But the week of Next wouldn’t be complete without a comprehensive list of what happened. So without further ado, here are 105 product and solution launches, customer stories and announcements from Next ‘18.
Customers
eBay—The world’s largest global marketplace is leveraging Google Cloud in many different ways, including experimenting with conversational commerce with Google Assistant, building ML models with Cloud TPUs for image classification, and applying AI to help buyers quickly find what they’re looking for.
GO-JEK—This ride-hailing and logistics startup in Jakarta uses Google Cloud to support its hundreds of thousands of concurrent transactions, Maps for predicting traffic and BigQuery to get data insights.
Lahey Health—Lahey’s journey to the cloud included migrating from four legacy email systems to G Suite in 91 days.
LATAM Airlines—South America’s largest airline uses G Suite to connect teams, and GCP for data analytics and creating 3D digital elevation models.
LG CNS—LG is looking to Google Cloud AI, Cloud IoT Edge and Edge TPU to build its Intelligent Vision inspection tool for better quality and efficiency in some of its factories.
HSBC—One of the world’s leading banking institutions shares how they’re using data analytics on Google Cloud to extract meaningful insights from its 100PB of data and billions of transactions.
The New York Times—The newest way the New York Times is using Google Cloud is to scan, encode, and preserve its entire historical photo archive  and evolve the way the newsroom tells stories by putting new tools for visual storytelling in the hands of journalists.
Nielsen—To support its nearly 45,000 employees in 100 countries with real-time collaboration and cost-effective video conferencing, Nielsen turned to G Suite.
Ocado—This online-only supermarket uses Google Cloud’s AI capabilities to power its machine learning model for responding to customer requests and detecting fraud much faster.
PayPal—PayPal discusses the hows and whys of their journey to the public cloud.
Scotiabank—This Canadian banking institution shares its views on modernizing and using the cloud to solve inherent problems inside an organization.
Sky—The UK media company uses Google Cloud to identify and disconnect pirate streaming sites during live sporting events.
Target—Moving to Google Cloud has helped Target address challenges like scaling up for Cyber Monday without disruptions, and building new, cutting-edge experiences for their guests.
20th Century Fox—The renowned movie studio shares how it’s using BigQuery ML to understand audience preferences.
Twitter—Twitter moved large-scale Hadoop clusters to GCP for ad hoc analysis and cold storage, with a total of about 300 PB of data migrated.
Veolia—This environmental solution provider moved its 250 systems to G Suite for their anytime, anywhere, any-device cloud project.
Weight Watchers—How Weight Watchers evolved its business, including creating mobile app and an online community to support its customers’ lifestyles.
Partners
2017 Partner Awards—Congratulations to the winners!
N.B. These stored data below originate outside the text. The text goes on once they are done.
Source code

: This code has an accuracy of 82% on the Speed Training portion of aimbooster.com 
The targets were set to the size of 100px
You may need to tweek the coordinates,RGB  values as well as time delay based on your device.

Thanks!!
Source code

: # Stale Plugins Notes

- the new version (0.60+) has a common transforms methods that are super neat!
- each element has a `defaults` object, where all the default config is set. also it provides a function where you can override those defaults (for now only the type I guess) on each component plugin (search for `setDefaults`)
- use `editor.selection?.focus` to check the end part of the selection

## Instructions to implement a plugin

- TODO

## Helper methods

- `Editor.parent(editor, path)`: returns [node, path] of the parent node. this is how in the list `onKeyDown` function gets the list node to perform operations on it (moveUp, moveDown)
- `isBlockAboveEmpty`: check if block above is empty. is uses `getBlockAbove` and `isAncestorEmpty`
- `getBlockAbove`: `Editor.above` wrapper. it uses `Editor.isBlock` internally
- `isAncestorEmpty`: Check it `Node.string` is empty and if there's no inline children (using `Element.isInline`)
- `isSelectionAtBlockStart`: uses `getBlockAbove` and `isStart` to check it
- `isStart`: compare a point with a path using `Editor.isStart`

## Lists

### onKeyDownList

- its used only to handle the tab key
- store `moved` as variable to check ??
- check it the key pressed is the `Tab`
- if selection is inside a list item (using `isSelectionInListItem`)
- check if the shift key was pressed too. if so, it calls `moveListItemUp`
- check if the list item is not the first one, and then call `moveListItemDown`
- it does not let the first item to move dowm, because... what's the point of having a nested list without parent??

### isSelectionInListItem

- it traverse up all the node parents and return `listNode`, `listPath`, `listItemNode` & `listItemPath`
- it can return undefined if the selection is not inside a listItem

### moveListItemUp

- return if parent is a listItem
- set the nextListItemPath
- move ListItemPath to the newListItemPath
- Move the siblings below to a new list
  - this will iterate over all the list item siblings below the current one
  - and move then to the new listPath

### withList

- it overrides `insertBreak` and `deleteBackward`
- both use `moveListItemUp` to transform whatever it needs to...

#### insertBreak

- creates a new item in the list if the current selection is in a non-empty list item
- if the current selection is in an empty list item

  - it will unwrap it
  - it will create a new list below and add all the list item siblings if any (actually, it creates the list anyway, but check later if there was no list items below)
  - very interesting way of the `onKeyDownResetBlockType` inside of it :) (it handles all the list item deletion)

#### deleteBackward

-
These awards recognize partners who dedicated themselves to creating industry-leading solutions and strong customer experiences with Google Cloud.
SAP and Deloitte collaboration—Customers can run SAP apps on GCP with Deloitte’s comprehensive tools.
Updates to our Cisco partnership—Includes integrations between our new Call Center AI solution and Cisco Customer Journey solutions, integrations with Webex and G Suite, and a new developer challenge for hybrid solutions.
Digital Asset and BlockApps—These launch partners are helping users try Distributed Ledger Technology (DLT) frameworks on GCP, with open-source integrations coming later this year.
Intel and Appsbroker—We’ve created a cloud center of excellence to make high-performance cloud migration a lot easier.
NetApp—New capabilities help customers access shared file systems that apps need to move to cloud, plus Cloud Volumes are now available to more GCP customers.
VMware vRealize Orchestrator—A new plug-in makes it easy to use GCP alongside on-prem VMware deployments for efficient resource provisioning.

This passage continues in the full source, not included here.